__Problem to work on__: Report back each line of the records that contains the string "parts".

** Opening Records for the task block **

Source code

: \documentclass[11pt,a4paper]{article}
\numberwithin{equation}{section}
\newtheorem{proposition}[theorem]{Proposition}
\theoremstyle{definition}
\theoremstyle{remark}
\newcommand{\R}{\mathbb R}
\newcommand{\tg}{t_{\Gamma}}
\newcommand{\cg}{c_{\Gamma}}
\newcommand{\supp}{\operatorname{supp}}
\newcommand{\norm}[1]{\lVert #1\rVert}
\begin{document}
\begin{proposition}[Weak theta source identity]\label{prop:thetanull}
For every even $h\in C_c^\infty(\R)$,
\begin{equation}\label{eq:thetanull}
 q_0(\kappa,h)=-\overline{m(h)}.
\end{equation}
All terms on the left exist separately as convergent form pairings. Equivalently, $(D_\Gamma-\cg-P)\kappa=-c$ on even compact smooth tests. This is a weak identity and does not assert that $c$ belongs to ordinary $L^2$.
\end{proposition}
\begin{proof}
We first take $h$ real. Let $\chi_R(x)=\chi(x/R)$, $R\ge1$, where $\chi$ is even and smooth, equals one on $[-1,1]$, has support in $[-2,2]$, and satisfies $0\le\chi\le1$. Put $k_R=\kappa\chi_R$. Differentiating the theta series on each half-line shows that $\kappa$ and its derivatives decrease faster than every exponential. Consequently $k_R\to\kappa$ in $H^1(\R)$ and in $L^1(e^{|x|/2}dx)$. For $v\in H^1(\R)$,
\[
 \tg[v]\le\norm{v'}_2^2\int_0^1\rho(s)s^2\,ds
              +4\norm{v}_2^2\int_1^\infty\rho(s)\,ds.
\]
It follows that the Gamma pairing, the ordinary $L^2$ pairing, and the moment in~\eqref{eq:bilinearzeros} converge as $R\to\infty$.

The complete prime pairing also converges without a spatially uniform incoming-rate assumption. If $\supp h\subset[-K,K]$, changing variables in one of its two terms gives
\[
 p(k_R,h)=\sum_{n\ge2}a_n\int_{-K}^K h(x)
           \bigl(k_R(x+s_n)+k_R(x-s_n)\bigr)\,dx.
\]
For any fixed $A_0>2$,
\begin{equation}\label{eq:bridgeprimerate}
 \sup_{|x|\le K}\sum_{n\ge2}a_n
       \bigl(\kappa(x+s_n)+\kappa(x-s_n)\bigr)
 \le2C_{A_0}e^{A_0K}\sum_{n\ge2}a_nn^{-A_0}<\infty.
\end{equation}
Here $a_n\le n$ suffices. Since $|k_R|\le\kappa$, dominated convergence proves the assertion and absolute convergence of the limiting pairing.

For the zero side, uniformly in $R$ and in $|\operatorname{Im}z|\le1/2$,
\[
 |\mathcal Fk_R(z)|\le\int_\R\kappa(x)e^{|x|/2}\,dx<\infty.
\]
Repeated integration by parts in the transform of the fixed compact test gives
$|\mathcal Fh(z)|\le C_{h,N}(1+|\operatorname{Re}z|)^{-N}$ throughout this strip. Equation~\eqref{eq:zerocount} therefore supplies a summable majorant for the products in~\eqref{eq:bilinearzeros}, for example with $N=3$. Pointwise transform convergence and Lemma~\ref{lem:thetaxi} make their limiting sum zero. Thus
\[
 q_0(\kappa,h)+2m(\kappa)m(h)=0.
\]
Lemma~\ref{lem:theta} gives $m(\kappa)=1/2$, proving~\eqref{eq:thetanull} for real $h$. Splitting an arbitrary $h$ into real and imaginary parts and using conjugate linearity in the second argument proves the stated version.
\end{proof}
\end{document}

** Closing Records for the task block **

__Reply__:
Repeated integration by parts in the transform of the fixed compact test gives
Lemma~\ref{lem:theta} gives $m(\kappa)=1/2$, proving~\eqref{eq:thetanull} for real $h$. Splitting an arbitrary $h$ into real and imaginary parts and using conjugate linearity in the second argument proves the stated version.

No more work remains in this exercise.